Back to List Archive

read_stream optimized...

From: <Rainer.Scherg(at)not-real.rexroth.de>
Date: Sun Nov 19 2000 - 22:38:51 GMT
Hi Jose,

I thought a little bit about following routine (as mentioned) in the
prior mails. The introduction of "read_stream" (read the file to be indexed
completley into memory) by Jose is a great idea. It might speed up the
indexing process, when there is a need to reposition in the indexing data
(also a good OS would do the same using a file cache...).

----------------
char *read_stream(FILE *fp,int filelen)
{
int c=0,offset=0,bufferlen=0;
unsigned char *buffer;
	if(filelen)
	{
		buffer=emalloc(filelen+1);
		vread(buffer,1,filelen,fp);
		buffer[filelen]='\0';
	} else {    /* if we are reading from a popen call, filelen is 0 */
		buffer=emalloc((bufferlen=MAXSTRLEN)+1);
		while((c=fgetc(fp))!=EOF)
		{
			if(offset==bufferlen)
			{
				bufferlen+=MAXSTRLEN;
				buffer=erealloc(buffer,bufferlen+1);
			}
			buffer[offset++]=(unsigned char)c;
		}
		buffer[offset]='\0';
	}
	return (char *)buffer;
}
-----------------

As I mentioned the routine is not optimized (fget, lots of possible
reallocs), when reading e.g. data from a file stream.

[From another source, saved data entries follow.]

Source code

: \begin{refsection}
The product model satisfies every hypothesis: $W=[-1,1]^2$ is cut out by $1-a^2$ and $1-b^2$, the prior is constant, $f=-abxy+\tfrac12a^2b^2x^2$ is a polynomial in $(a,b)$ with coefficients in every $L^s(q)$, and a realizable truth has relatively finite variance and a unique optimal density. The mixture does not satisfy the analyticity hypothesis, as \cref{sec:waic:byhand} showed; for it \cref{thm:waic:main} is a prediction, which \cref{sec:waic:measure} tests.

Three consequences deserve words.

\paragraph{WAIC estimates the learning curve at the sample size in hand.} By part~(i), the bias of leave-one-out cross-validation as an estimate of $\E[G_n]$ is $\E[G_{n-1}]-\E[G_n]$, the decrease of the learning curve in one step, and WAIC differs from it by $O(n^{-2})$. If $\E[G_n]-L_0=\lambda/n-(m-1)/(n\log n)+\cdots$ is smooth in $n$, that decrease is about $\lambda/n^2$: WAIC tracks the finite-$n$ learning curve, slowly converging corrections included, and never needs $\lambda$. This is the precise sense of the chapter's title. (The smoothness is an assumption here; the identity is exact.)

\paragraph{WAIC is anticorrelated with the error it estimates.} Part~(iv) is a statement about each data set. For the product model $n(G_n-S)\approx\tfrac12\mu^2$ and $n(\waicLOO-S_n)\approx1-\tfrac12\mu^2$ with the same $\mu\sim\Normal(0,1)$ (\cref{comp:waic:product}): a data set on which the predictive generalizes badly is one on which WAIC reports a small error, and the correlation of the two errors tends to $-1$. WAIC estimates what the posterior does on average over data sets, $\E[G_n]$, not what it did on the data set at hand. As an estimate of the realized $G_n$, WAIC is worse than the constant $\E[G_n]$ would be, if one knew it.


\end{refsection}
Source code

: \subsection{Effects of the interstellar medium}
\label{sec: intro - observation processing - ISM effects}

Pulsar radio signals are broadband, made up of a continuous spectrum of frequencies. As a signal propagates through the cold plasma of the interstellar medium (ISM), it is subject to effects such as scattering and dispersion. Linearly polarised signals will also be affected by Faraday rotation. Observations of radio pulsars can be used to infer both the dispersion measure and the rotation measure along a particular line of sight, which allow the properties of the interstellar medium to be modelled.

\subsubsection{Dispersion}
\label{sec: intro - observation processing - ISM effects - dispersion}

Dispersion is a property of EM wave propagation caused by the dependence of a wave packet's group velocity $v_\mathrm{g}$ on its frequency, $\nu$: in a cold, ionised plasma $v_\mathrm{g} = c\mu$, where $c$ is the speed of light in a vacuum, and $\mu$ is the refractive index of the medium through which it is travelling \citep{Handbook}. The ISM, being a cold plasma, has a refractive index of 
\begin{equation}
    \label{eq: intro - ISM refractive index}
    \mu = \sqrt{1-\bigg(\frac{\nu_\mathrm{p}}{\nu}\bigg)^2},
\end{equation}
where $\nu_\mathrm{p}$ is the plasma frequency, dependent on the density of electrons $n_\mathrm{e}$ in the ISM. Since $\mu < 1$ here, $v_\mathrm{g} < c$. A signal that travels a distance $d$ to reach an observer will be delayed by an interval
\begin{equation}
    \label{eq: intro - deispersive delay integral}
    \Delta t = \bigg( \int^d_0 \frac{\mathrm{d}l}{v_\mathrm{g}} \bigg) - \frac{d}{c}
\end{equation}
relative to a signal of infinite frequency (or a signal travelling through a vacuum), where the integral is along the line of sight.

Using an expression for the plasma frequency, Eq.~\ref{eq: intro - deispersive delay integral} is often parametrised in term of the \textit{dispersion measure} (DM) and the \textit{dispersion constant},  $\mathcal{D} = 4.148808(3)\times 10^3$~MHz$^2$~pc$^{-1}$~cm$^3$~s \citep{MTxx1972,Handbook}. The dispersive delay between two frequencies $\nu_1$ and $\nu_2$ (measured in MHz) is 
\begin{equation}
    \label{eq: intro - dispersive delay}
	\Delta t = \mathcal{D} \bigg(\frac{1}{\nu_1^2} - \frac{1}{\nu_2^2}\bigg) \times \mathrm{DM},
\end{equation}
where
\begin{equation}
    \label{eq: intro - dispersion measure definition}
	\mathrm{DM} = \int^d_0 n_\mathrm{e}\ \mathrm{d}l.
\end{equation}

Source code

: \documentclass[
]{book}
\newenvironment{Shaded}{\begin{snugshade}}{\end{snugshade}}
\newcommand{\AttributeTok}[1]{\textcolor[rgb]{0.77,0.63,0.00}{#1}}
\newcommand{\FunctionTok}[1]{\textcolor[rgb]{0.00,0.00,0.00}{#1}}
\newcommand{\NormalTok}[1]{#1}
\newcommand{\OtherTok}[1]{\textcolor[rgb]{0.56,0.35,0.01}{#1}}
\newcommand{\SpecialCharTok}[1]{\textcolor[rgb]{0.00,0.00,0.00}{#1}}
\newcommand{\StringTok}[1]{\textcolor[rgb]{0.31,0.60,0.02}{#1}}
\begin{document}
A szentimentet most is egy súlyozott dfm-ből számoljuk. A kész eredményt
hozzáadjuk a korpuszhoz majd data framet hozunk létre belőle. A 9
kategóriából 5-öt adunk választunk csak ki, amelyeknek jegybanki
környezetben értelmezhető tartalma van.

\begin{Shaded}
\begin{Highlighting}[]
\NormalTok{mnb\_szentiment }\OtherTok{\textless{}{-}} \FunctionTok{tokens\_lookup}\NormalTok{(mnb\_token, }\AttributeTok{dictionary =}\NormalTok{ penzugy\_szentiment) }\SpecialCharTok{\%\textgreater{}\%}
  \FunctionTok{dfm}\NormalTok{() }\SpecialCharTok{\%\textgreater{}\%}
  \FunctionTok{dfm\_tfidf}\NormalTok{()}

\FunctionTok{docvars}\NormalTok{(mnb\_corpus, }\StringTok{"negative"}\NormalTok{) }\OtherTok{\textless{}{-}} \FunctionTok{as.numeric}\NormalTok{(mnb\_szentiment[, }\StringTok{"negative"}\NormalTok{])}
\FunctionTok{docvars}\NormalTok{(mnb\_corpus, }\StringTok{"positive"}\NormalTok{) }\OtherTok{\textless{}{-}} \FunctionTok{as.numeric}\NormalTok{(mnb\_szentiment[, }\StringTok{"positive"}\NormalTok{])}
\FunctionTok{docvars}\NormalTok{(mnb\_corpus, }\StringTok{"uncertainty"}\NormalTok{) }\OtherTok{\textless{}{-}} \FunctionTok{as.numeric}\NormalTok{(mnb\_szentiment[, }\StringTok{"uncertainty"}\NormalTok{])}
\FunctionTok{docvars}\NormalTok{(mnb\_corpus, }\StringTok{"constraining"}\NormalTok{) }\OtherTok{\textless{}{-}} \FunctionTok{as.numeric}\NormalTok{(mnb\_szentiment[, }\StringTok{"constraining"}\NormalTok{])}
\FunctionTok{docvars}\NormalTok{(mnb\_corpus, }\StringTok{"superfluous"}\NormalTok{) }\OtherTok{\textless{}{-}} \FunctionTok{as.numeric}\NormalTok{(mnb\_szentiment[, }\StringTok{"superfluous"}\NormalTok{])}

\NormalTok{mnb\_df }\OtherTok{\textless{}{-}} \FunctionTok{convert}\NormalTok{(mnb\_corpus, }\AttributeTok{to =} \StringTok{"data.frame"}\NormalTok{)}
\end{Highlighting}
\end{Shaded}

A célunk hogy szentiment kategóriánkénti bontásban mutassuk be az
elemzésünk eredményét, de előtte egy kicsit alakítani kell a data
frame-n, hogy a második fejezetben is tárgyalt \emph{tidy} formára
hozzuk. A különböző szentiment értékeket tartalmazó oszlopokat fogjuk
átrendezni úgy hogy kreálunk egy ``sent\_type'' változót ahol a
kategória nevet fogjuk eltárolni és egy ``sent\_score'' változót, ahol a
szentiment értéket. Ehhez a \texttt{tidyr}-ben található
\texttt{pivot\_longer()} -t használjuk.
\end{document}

So the routine
could look like (the vread-part with filelen might be better, but on most
filesizes below the initial READ_BUFFER_SIZE, does not make
any difference...):

-----------------

#define READ_BUFFER_SIZE (128 * 1024)

char *read_stream(FILE *fp)

{  unsigned char *buffer;
   long          n, rd_len;


	buffer=emalloc(READ_BUFFER_SIZE);
	rd_len = 0;

	while (! feof(fp)) {
		n = fread(buffer+rd_len,sizeof(unsigned
char),READ_BUFFER_SIZE,fp);
		rd_len += n;
		if (n == READ_BUFFER_SIZE) {
		  buffer = erealloc (buffer, rd_len+READ_BUFFER_SIZE);
		}
	}
	buffer[rd_len]='\0';

	return (char *)buffer;
}

--------------------------

also possible is a different interface, which returns the buffersize:

  long (FILE *fp, unsigned char **buffer)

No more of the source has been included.